*** RECORDED DATA ***
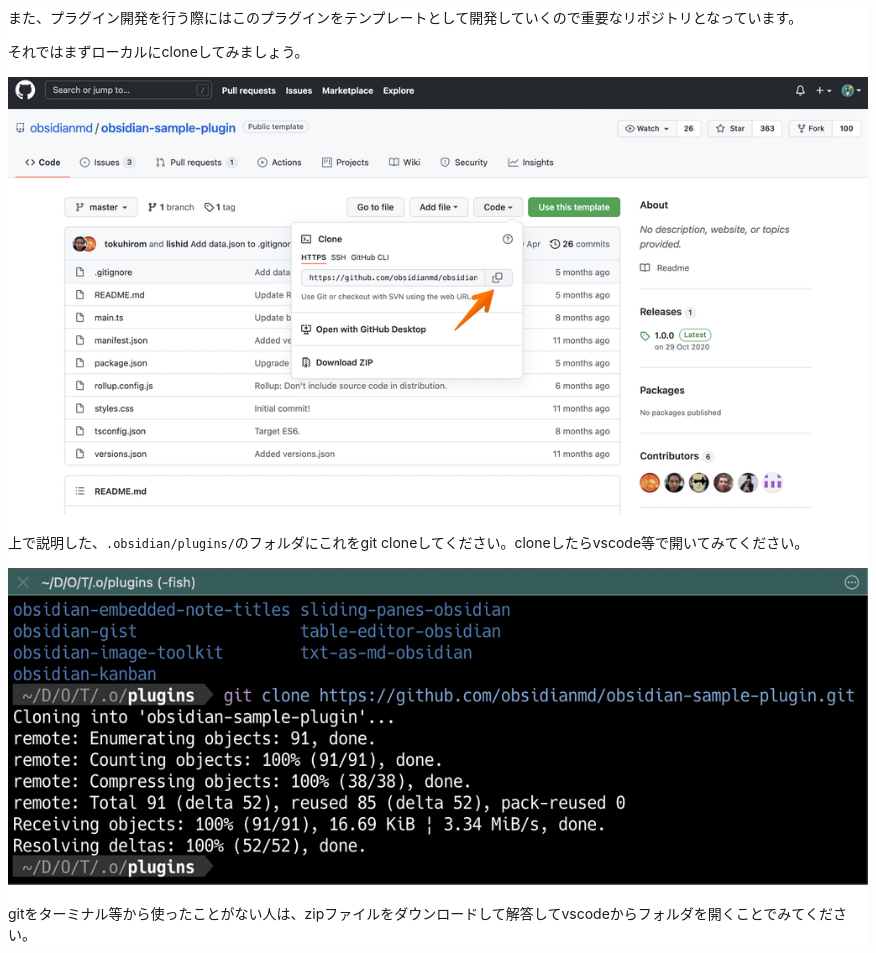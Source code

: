また、プラグイン開発を行う際にはこのプラグインをテンプレートとして開発していくので重要なリポジトリとなっています。

それではまずローカルにcloneしてみましょう。

![](/images/obsidian-plugin-dev_1/img_ob-pl-dev_sample.png)

上で説明した、`.obsidian/plugins/`のフォルダにこれをgit cloneしてください。cloneしたらvscode等で開いてみてください。

![](/images/obsidian-plugin-dev_1/img_ob-pl-dev_clone.png)

gitをターミナル等から使ったことがない人は、zipファイルをダウンロードして解答してvscodeからフォルダを開くことでみてください。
*** End of RECORDED DATA ***
ACTIVITY → Print the whole listing above once more, word for word, without its pictures.

EXERCISE RESULT →
Source code

:また、プラグイン開発を行う際にはこのプラグインをテンプレートとして開発していくので重要なリポジトリとなっています。

それではまずローカルにcloneしてみましょう。

![](/images/obsidian-plugin-dev_1/img_ob-pl-dev_sample.png)

上で説明した、`.obsidian/plugins/`のフォルダにこれをgit cloneしてください。cloneしたらvscode等で開いてみてください。

![](/images/obsidian-plugin-dev_1/img_ob-pl-dev_clone.png)

gitをターミナル等から使ったことがない人は、zipファイルをダウンロードして解答してvscodeからフォルダを開くことでみてください。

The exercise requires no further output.